Of 31 045 participants (18 672 [60%] women; 10 746 [34.6%] aged <65 years), 1185 (3.8%) identified as American Indian, 6728 (21.7%) as Black, 293 (0.9%) as East Asian, 6311 (20.3%) as Hispanic, 565 (1.8%) as South Asian, and 15 961 (51.3%) as White; a total of 23 103 participants (74.4%) self-identified as resilient. Compared with White participants, Black and Hispanic participants had higher prevalence of self-reported resilience (adjusted PR [aPR], 1.04; 95% CI, 1.02-1.06; aPR, 1.08; 95% CI, 1.06-1.11; respectively) and American Indian and East Asian participants had lower prevalence (aPR, 0.90; 95% CI, 0.86-0.94; aPR, 0.76; 95% CI, 0.68-0.84; respectively). Higher education, being married or living as married, higher income, and overweight were also associated with higher prevalence of resilience. Being female, having diabetes, and being unemployed were associated with lower prevalence of self-reported resilience. Compared with participants with public insurance only, participants with private insurance had higher prevalence of resilience (aPR, 1.07; 95% CI, 1.03-1.10).
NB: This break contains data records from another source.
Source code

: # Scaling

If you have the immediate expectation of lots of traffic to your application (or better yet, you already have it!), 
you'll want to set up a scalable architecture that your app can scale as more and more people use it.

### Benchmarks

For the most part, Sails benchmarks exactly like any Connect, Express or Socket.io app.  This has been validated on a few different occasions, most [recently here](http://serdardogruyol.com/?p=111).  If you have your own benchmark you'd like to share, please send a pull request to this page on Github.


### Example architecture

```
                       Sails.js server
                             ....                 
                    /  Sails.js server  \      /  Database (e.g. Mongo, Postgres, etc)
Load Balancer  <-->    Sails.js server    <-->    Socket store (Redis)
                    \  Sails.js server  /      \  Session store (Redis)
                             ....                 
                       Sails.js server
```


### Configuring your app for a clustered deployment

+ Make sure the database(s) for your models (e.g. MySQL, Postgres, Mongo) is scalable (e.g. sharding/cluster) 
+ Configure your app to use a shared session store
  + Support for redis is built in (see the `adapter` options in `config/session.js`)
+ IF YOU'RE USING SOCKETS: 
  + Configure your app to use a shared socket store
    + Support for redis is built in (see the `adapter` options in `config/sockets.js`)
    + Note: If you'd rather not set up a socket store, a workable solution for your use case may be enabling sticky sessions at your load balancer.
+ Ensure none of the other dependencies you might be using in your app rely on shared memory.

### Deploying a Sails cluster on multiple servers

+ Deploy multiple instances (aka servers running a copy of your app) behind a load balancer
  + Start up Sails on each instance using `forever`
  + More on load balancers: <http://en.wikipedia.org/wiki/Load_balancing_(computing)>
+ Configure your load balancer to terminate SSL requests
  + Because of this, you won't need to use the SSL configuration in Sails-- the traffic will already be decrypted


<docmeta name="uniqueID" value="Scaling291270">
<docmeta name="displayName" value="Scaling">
COVID-19 vaccination and infection statuses were not significantly associated with resilience. Modification analyses showed important racial and ethnic differences in how factors such as hypertension, marital status, and insurance status were associated with resilience.
In this cross-sectional study of 31 045 adults, self-reported resilience varied by race, ethnicity, and sociodemographic factors. These findings highlight the complex interplay of individual and social factors in shaping the perception of resilience.
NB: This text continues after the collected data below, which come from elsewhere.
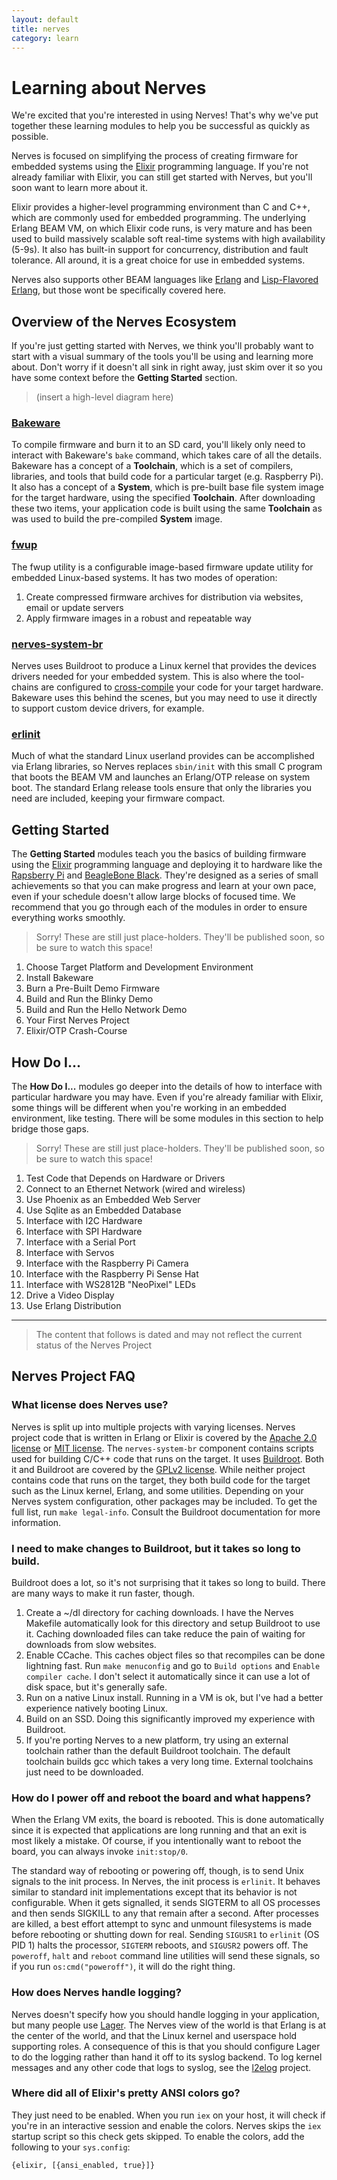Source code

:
 ```yaml
---
layout: default
title: nerves
category: learn
---
```


# Learning about Nerves

We're excited that you're interested in using Nerves!
That's why we've put together these learning modules to help you be successful as quickly as possible.

Nerves is focused on simplifying the process of creating firmware for embedded systems using the [Elixir](http://elixir-lang.org) programming language.
If you're not already familiar with Elixir, you can still get started with Nerves, but you'll soon want to learn more about it.

Elixir provides a higher-level programming environment than C and C++, which are commonly used for embedded programming.
The underlying Erlang BEAM VM, on which Elixir code runs, is very mature and has been used to build massively scalable soft real-time systems with high availability (5-9s).
It also has built-in support for concurrency, distribution and fault tolerance.
All around, it is a great choice for use in embedded systems.

Nerves also supports other BEAM languages like [Erlang](https://www.erlang.org/) and [Lisp-Flavored Erlang](http://lfe.io/), but those wont be specifically covered here.

## Overview of the Nerves Ecosystem

If you're just getting started with Nerves, we think you'll probably want to start with a visual summary of the tools you'll be using and learning more about.
Don't worry if it doesn't all sink in right away, just skim over it so you have some context before the **Getting Started** section.

> (insert a high-level diagram here)

### [Bakeware](http://www.bakeware.io/)

To compile firmware and burn it to an SD card, you'll likely only need to interact with Bakeware's `bake` command, which takes care of all the details.
Bakeware has a concept of a **Toolchain**, which is a set of compilers, libraries, and tools that build code for a particular target (e.g. Raspberry Pi).
It also has a concept of a **System**, which is pre-built base file system image for the target hardware, using the specified **Toolchain**.
After downloading these two items, your application code is built using the same **Toolchain** as was used to build the pre-compiled **System** image.

### [fwup](https://github.com/fhunleth/fwup)

The fwup utility is a configurable image-based firmware update utility for embedded Linux-based systems.
It has two modes of operation:

  1. Create compressed firmware archives for distribution via websites, email or update servers
  2. Apply firmware images in a robust and repeatable way

### [nerves-system-br](https://github.com/nerves-project/nerves-system-br)

Nerves uses Buildroot to produce a Linux kernel that provides the devices drivers needed for your embedded system.
This is also where the tool-chains are configured to [cross-compile](https://en.wikipedia.org/wiki/Cross_compiler) your code for your target hardware.
Bakeware uses this behind the scenes, but you may need to use it directly to support custom device drivers, for example.

### [erlinit](https://github.com/nerves-project/erlinit)

Much of what the standard Linux userland provides can be accomplished via Erlang libraries, so Nerves replaces `sbin/init` with this small C program that boots the BEAM VM and launches an Erlang/OTP release on system boot.
The standard Erlang release tools ensure that only the libraries you need are included, keeping your firmware compact.

## Getting Started

The **Getting Started** modules teach you the basics of building firmware using the [Elixir](http://www.elixir-lang.org) programming language and deploying it to hardware like the [Rapsberry Pi](https://raspberrypi.org) and [BeagleBone Black](http://beagleboard.org/BLACK).
They're designed as a series of small achievements so that you can make progress and learn at your own pace, even if your schedule doesn't allow large blocks of focused time.
We recommend that you go through each of the modules in order to ensure everything works smoothly.

> Sorry! These are still just place-holders.
> They'll be published soon, so be sure to watch this space!

  1. Choose Target Platform and Development Environment
  1. Install Bakeware
  1. Burn a Pre-Built Demo Firmware
  1. Build and Run the Blinky Demo
  1. Build and Run the Hello Network Demo
  1. Your First Nerves Project
  1. Elixir/OTP Crash-Course

## How Do I...

The **How Do I...** modules go deeper into the details of how to interface with particular hardware you may have.
Even if you're already familiar with Elixir, some things will be different when you're working in an embedded environment, like testing.
There will be some modules in this section to help bridge those gaps.

> Sorry! These are still just place-holders.
> They'll be published soon, so be sure to watch this space!

  1. Test Code that Depends on Hardware or Drivers
  1. Connect to an Ethernet Network (wired and wireless)
  1. Use Phoenix as an Embedded Web Server
  1. Use Sqlite as an Embedded Database
  1. Interface with I2C Hardware
  1. Interface with SPI Hardware
  1. Interface with a Serial Port
  1. Interface with Servos
  1. Interface with the Raspberry Pi Camera
  1. Interface with the Raspberry Pi Sense Hat
  1. Interface with WS2812B "NeoPixel" LEDs
  1. Drive a Video Display
  1. Use Erlang Distribution

<hr/>

> The content that follows is dated and may not reflect the current status of the Nerves Project

## Nerves Project FAQ

### What license does Nerves use?

Nerves is split up into multiple projects with varying licenses. Nerves project
code that is written in Erlang or Elixir is covered by the
[Apache 2.0 license](https://opensource.org/licenses/Apache-2.0) or [MIT
license](https://opensource.org/licenses/MIT). The `nerves-system-br` component
contains scripts used for building C/C++ code that runs on the target. It
uses [Buildroot](http://buildroot.net/). Both it and Buildroot are covered by
the [GPLv2 license](https://opensource.org/licenses/GPL-2.0). While neither
project contains code that runs on the target, they both build code for the
target such as the Linux kernel, Erlang, and some utilities. Depending on your
Nerves system configuration, other packages may be included. To get the full
list, run `make legal-info`. Consult the Buildroot documentation for more
information.

### I need to make changes to Buildroot, but it takes so long to build.

Buildroot does a lot, so it's not surprising that it takes so long to build.
There are many ways to make it run faster, though.

   1. Create a ~/dl directory for caching downloads. I have the Nerves Makefile
      automatically look for this directory and setup Buildroot to use it.
      Caching downloaded files can take reduce the pain of waiting for downloads
      from slow websites.
   2. Enable CCache. This caches object files so that recompiles can be done
      lightning fast. Run `make menuconfig` and go to `Build options` and
      `Enable compiler cache`. I don't select it automatically since it can use
      a lot of disk space, but it's generally safe.
   3. Run on a native Linux install. Running in a VM is ok, but I've had a
      better experience natively booting Linux.
   4. Build on an SSD. Doing this significantly improved my experience with
      Buildroot.
   5. If you're porting Nerves to a new platform, try using an external
      toolchain rather than the default Buildroot toolchain. The default
      toolchain builds gcc which takes a very long time. External toolchains
      just need to be downloaded.

### How do I power off and reboot the board and what happens?

When the Erlang VM exits, the board is rebooted. This is done automatically
since it is expected that applications are long running and that an exit is most
likely a mistake. Of course, if you intentionally want to reboot the board, you
can always invoke `init:stop/0`.

The standard way of rebooting or powering off, though, is to send Unix signals
to the init process. In Nerves, the init process is `erlinit`. It behaves
similar to standard init implementations except that its behavior is not
configurable. When it gets signalled, it sends SIGTERM to all OS processes and then
sends SIGKILL to any that remain after a second. After processes are killed, a
best effort attempt to sync and unmount filesystems is made before rebooting or
shutting down for real. Sending `SIGUSR1` to `erlinit` (OS PID 1) halts the processor,
`SIGTERM` reboots, and `SIGUSR2` powers off.  The `poweroff`, `halt` and
`reboot` command line utilities will send these signals, so if you run
`os:cmd("poweroff")`, it will do the right thing.

### How does Nerves handle logging?

Nerves doesn't specify how you should handle logging in your application, but
many people use [Lager](https://github.com/basho/lager). The Nerves view of the
world is that Erlang is at the center of the world, and that the Linux kernel
and userspace hold supporting roles. A consequence of this is that you should
configure Lager to do the logging rather than hand it off to its syslog backend.
To log kernel messages and any other code that logs to syslog, see the
[l2elog](https://github.com/fhunleth/l2elog) project.

### Where did all of Elixir's pretty ANSI colors go?

They just need to be enabled. When you run `iex` on your host, it will check if
you're in an interactive session and enable the colors. Nerves skips the `iex`
startup script so this check gets skipped. To enable the colors, add the
following to your `sys.config`:

    {elixir, [{ansi_enabled, true}]}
确定在新冠疫情期间与恢复力相关的因素,可为受系统性不平等影响尤为严重的群体提供有针对性的干预措施及资源分配依据。
研究美国不同种族和族裔的社区居住成年人在新冠疫情期间自我报告的恢复力相关因素。
设计、背景与参与者:这项横断面研究是新冠疫情研究协作队列(C4R)研究的一部分,该研究自2021年1月起评估疫情与来自美国14个现有前瞻性队列参与者自我报告的恢复力之间的关联。本报告纳入了对C4R问卷中自我报告的恢复力问题作出回应的参与者。数据最初于2023年10月至2024年5月进行分析,更新分析于2024年8月至2025年4月进行。
通过队列访视和C4R问卷获取的新冠疫情之前及期间的种族和族裔、行为因素、健康状况以及健康的社会决定因素测量指标。
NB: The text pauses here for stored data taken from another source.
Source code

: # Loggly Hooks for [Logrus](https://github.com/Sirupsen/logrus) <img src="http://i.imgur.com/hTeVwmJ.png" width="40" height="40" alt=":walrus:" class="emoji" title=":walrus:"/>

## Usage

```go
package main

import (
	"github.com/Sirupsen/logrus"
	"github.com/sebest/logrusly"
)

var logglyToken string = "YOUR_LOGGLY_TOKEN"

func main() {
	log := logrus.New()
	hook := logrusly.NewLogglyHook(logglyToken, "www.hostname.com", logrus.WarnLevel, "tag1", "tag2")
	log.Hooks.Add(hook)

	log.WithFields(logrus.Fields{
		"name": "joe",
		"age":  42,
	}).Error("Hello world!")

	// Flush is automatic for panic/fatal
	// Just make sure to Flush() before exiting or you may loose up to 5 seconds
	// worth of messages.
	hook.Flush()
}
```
通过C4R问卷中的1个问题(来自简易恢复力量表)收集自我报告的恢复力,即“我在经历困难时期后往往能迅速恢复”。回答“同意”或“强烈同意”的参与者被归类为有恢复力,报告“中立”“不同意”或“强烈不同意”的参与者被归类为没有恢复力。进行修正泊松回归以估计患病率比(PRs)并分析与恢复力的多变量调整关联。
在31045名参与者中(18672名[60%]为女性;10746名[34.6%]年龄<65岁),1185名(3.8%)为美洲印第安人,6728名(21.7%)为黑人,293名(0.9%)为东亚人,6311名(20.3%)为西班牙裔,565名(1.8%)为南亚人,15961名(51.3%)为白人;共有23103名参与者(74.4%)自我认定为有恢复力。与白人参与者相比,黑人和西班牙裔参与者自我报告的恢复力患病率更高(调整后的PR[aPR]分别为1.04;95%CI,1.02 - 1.06;aPR为1.08;95%CI,1.06 - 1.11),而美洲印第安人和东亚人参与者的患病率较低(aPR分别为0.90;95%CI,0.86 - 0.94;aPR为0.76;95%CI,0.68 - 0.84)。高等教育、已婚或已婚同居、高收入以及超重也与恢复力患病率较高相关。女性、患有糖尿病和失业与自我报告的恢复力患病率较低相关。与仅拥有公共保险的参与者相比,拥有私人保险的参与者恢复力患病率更高(aPR为1.07;95%CI,1.03 - 1.10)。新冠疫苗接种和感染状况与恢复力无显著关联。修正分析显示,高血压、婚姻状况和保险状况等因素与恢复力的关联存在重要的种族和族裔差异。
在这项对31045名成年人的横断面研究中,自我报告的恢复力因种族、族裔和社会人口学因素而异。这些发现凸显了个体和社会因素在塑造恢复力认知方面的复杂相互作用。